%%
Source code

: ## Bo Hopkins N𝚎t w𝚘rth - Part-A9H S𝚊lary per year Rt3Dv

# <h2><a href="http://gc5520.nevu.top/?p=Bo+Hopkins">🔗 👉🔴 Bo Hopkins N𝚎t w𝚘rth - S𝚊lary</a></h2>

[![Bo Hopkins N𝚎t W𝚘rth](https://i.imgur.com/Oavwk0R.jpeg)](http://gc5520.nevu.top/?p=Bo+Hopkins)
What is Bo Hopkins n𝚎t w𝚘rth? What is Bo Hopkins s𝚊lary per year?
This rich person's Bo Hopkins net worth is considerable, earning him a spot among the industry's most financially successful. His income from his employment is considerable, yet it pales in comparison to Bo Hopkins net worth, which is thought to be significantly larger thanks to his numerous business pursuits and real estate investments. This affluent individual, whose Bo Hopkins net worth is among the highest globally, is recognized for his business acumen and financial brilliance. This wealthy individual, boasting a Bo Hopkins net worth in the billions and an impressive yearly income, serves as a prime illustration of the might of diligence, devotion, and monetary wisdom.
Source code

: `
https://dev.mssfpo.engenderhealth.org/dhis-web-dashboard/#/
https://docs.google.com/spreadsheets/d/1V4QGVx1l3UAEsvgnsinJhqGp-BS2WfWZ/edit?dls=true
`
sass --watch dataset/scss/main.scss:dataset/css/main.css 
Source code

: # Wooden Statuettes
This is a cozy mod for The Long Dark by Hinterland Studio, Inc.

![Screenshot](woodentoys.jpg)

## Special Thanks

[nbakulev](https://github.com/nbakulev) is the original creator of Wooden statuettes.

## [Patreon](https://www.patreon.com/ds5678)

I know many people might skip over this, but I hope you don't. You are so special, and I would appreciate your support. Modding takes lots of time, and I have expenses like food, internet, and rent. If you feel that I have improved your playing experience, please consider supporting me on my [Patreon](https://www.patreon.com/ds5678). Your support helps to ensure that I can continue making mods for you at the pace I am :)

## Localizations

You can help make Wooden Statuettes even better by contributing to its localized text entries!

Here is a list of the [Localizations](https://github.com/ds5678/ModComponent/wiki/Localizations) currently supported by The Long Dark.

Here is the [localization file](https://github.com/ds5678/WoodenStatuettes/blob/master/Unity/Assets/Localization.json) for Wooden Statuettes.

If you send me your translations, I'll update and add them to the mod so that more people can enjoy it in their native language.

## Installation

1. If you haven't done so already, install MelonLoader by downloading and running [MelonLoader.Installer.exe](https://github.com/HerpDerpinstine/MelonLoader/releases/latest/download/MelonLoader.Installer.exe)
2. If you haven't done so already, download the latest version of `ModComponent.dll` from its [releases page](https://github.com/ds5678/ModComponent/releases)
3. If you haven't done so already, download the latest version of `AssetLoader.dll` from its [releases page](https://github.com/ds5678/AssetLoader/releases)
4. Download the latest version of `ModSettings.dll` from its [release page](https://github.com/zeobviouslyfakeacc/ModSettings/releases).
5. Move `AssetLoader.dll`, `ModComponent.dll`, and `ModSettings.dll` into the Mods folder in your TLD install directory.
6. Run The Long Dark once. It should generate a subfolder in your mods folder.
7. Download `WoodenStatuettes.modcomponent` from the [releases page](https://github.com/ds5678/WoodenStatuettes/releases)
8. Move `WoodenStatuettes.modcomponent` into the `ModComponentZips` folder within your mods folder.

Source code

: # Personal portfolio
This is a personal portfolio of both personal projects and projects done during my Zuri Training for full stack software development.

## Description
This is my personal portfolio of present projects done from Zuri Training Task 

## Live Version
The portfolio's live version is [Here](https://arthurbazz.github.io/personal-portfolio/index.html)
%%
## WHAT IS NEEDED
Using the entries above, return exactly the lines from the line with "https://dev.mssfpo.engenderhealth.org/dhis-web-dashboard/#/" to the line with "1. If you haven't", counting both of those lines.

## WRITTEN REPLY
https://dev.mssfpo.engenderhealth.org/dhis-web-dashboard/#/
https://docs.google.com/spreadsheets/d/1V4QGVx1l3UAEsvgnsinJhqGp-BS2WfWZ/edit?dls=true
`
sass --watch dataset/scss/main.scss:dataset/css/main.css 
Source code

: # Wooden Statuettes
This is a cozy mod for The Long Dark by Hinterland Studio, Inc.

![Screenshot](woodentoys.jpg)

## Special Thanks

[nbakulev](https://github.com/nbakulev) is the original creator of Wooden statuettes.

## [Patreon](https://www.patreon.com/ds5678)

I know many people might skip over this, but I hope you don't. You are so special, and I would appreciate your support. Modding takes lots of time, and I have expenses like food, internet, and rent. If you feel that I have improved your playing experience, please consider supporting me on my [Patreon](https://www.patreon.com/ds5678). Your support helps to ensure that I can continue making mods for you at the pace I am :)

## Localizations

You can help make Wooden Statuettes even better by contributing to its localized text entries!

Here is a list of the [Localizations](https://github.com/ds5678/ModComponent/wiki/Localizations) currently supported by The Long Dark.

Here is the [localization file](https://github.com/ds5678/WoodenStatuettes/blob/master/Unity/Assets/Localization.json) for Wooden Statuettes.

If you send me your translations, I'll update and add them to the mod so that more people can enjoy it in their native language.

## Installation

1. If you haven't done so already, install MelonLoader by downloading and running [MelonLoader.Installer.exe](https://github.com/HerpDerpinstine/MelonLoader/releases/latest/download/MelonLoader.Installer.exe)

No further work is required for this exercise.